Indonesian, not Chinese, but the most intense martial arts movie ever made. A SWAT team gets trapped in a building controlled by a crime lord and has to fight floor by floor to survive. The fight choreography is brutal and relentless. Not for the squeamish.

4. Crouching Tiger, Hidden Dragon (2000)

The movie that proved martial arts films could be art. Breathtaking wire-fu choreography set against stunning Chinese landscapes. The fight on bamboo tops is one of the most beautiful scenes in cinema history. If you’ve only seen one movie on this list, make it this one.

5. Hero (2002)

Zhang Yimou’s visual masterpiece starring Jet Li. Every fight scene is color-coded — red, blue, green, white — representing different versions of the same story.
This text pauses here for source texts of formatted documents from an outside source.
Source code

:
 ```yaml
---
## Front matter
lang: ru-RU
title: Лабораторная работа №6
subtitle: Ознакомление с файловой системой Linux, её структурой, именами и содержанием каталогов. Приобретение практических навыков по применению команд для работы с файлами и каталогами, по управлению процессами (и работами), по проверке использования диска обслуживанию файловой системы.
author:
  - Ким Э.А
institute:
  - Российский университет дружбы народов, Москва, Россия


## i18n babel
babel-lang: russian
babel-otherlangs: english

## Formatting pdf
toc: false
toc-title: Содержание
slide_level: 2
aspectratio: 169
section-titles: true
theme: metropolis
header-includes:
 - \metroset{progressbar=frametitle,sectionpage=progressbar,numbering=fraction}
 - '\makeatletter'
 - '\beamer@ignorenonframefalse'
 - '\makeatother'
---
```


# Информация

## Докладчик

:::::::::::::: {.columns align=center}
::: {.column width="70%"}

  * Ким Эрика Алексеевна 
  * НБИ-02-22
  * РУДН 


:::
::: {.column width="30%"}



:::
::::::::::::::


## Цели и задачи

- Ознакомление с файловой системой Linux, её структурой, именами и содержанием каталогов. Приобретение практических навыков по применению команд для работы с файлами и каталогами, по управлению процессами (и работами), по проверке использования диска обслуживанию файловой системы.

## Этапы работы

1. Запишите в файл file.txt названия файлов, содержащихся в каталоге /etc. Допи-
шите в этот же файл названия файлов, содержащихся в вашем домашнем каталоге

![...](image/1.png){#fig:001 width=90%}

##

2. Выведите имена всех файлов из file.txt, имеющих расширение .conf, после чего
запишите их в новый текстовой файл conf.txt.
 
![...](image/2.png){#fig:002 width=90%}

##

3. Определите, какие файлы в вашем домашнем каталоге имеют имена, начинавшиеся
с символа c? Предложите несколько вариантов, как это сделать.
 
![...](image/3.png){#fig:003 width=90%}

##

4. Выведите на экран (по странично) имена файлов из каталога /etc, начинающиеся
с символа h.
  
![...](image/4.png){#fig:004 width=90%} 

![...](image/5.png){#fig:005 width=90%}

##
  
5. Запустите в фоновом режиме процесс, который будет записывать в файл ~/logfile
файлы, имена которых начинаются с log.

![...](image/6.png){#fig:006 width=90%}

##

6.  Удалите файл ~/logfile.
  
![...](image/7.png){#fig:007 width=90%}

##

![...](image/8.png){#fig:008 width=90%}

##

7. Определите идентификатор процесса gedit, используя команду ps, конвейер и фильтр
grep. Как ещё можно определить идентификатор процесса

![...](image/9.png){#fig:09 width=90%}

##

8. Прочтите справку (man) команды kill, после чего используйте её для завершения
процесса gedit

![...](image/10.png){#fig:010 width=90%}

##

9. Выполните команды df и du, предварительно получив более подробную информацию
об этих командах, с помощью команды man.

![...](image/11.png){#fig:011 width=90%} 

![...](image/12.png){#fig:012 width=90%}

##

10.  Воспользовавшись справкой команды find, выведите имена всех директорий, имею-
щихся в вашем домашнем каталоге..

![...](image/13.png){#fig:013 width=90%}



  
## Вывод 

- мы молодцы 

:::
The calligraphy scene, the lake fight, the falling leaves — it’s poetry in motion.

6. The Grandmaster (2013)

Wong Kar-wai’s take on Ip Man’s story, starring Tony Leung. Less about fighting, more about philosophy and the passing of an era. The rain fight in the opening scene is worth the price of admission alone.

7. Police Story (1985)

Jackie Chan at his peak. No wires, no doubles, just Chan throwing himself through glass, down escalators, and into cars. The final fight in a shopping mall is one of the most dangerous stunts ever filmed. Chan did it himself, obviously.

8. Unleashed (2005)

Jet Li plays a man raised like a dog — literally kept on a leash and trained to fight. When he escapes, he discovers humanity for the first time. Darker than most kung fu movies, with genuine emotional weight.

9. House of Flying Daggers (2004)

Another Zhang Yimou visual feast. A love story set against the backdrop of a rebellion, with some of the most creative fight scenes ever filmed — including a battle in a bamboo forest and an echo game with drums. Gorgeous from start to finish.

10. Shadow (2018)

Zhang Yimou returns to form with a wuxia film shot entirely in black, white, and shades of gray. The story involves body doubles, political intrigue, and umbrella-blade fights in the rain. Stunningly original.